Copy out the lines below that hold the word "solución".

(Excerpts from a dataset)
○ ○ ○

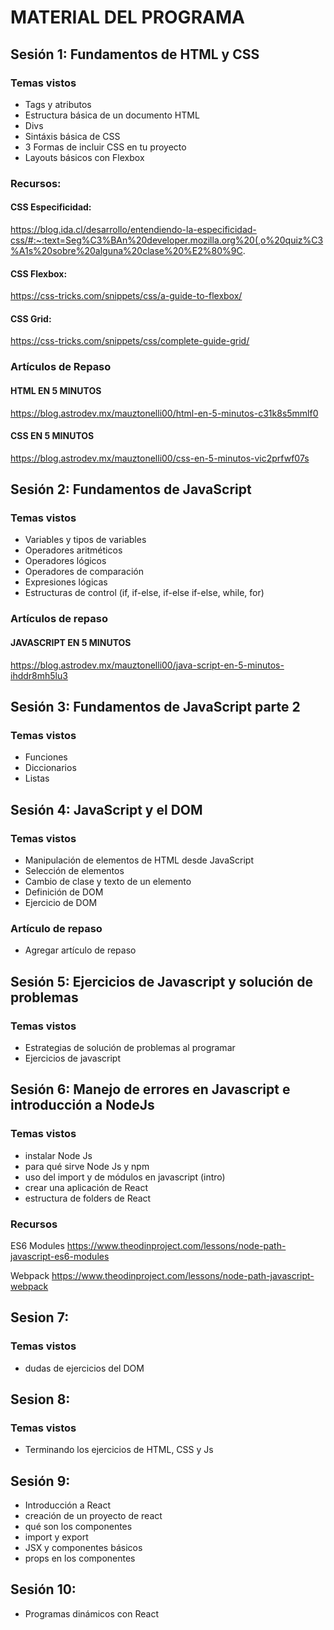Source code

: # MATERIAL DEL PROGRAMA

## Sesión 1: Fundamentos de HTML y CSS

### Temas vistos

- Tags y atributos
- Estructura básica de un documento HTML
- Divs
- Sintáxis básica de CSS
- 3 Formas de incluir CSS en tu proyecto
- Layouts básicos con Flexbox

### Recursos:

#### CSS Especificidad:

https://blog.ida.cl/desarrollo/entendiendo-la-especificidad-css/#:~:text=Seg%C3%BAn%20developer.mozilla.org%20(,o%20quiz%C3%A1s%20sobre%20alguna%20clase%20%E2%80%9C.

#### CSS Flexbox:

https://css-tricks.com/snippets/css/a-guide-to-flexbox/

#### CSS Grid:

https://css-tricks.com/snippets/css/complete-guide-grid/

### Artículos de Repaso

#### HTML EN 5 MINUTOS

https://blog.astrodev.mx/mauztonelli00/html-en-5-minutos-c31k8s5mmlf0

#### CSS EN 5 MINUTOS

https://blog.astrodev.mx/mauztonelli00/css-en-5-minutos-vic2prfwf07s

## Sesión 2: Fundamentos de JavaScript

### Temas vistos

- Variables y tipos de variables
- Operadores aritméticos
- Operadores lógicos
- Operadores de comparación
- Expresiones lógicas
- Estructuras de control (if, if-else, if-else if-else, while, for)

### Artículos de repaso

#### JAVASCRIPT EN 5 MINUTOS

https://blog.astrodev.mx/mauztonelli00/java-script-en-5-minutos-ihddr8mh5lu3

## Sesión 3: Fundamentos de JavaScript parte 2

### Temas vistos

- Funciones
- Diccionarios
- Listas

## Sesión 4: JavaScript y el DOM

### Temas vistos

- Manipulación de elementos de HTML desde JavaScript
- Selección de elementos
- Cambio de clase y texto de un elemento
- Definición de DOM
- Ejercicio de DOM

### Artículo de repaso

- Agregar artículo de repaso

## Sesión 5: Ejercicios de Javascript y solución de problemas

### Temas vistos

- Estrategias de solución de problemas al programar
- Ejercicios de javascript

## Sesión 6: Manejo de errores en Javascript e introducción a NodeJs

### Temas vistos

- instalar Node Js
- para qué sirve Node Js y npm
- uso del import y de módulos en javascript (intro)
- crear una aplicación de React
- estructura de folders de React

### Recursos

ES6 Modules
https://www.theodinproject.com/lessons/node-path-javascript-es6-modules

Webpack
https://www.theodinproject.com/lessons/node-path-javascript-webpack

## Sesion 7:

### Temas vistos

- dudas de ejercicios del DOM

## Sesion 8:

### Temas vistos

- Terminando los ejercicios de HTML, CSS y Js

## Sesión 9:

- Introducción a React
- creación de un proyecto de react
- qué son los componentes
- import y export
- JSX y componentes básicos
- props en los componentes

## Sesión 10:

- Programas dinámicos con React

○ ○ ○

- [Your solution]:
## Sesión 5: Ejercicios de Javascript y solución de problemas
- Estrategias de solución de problemas al programar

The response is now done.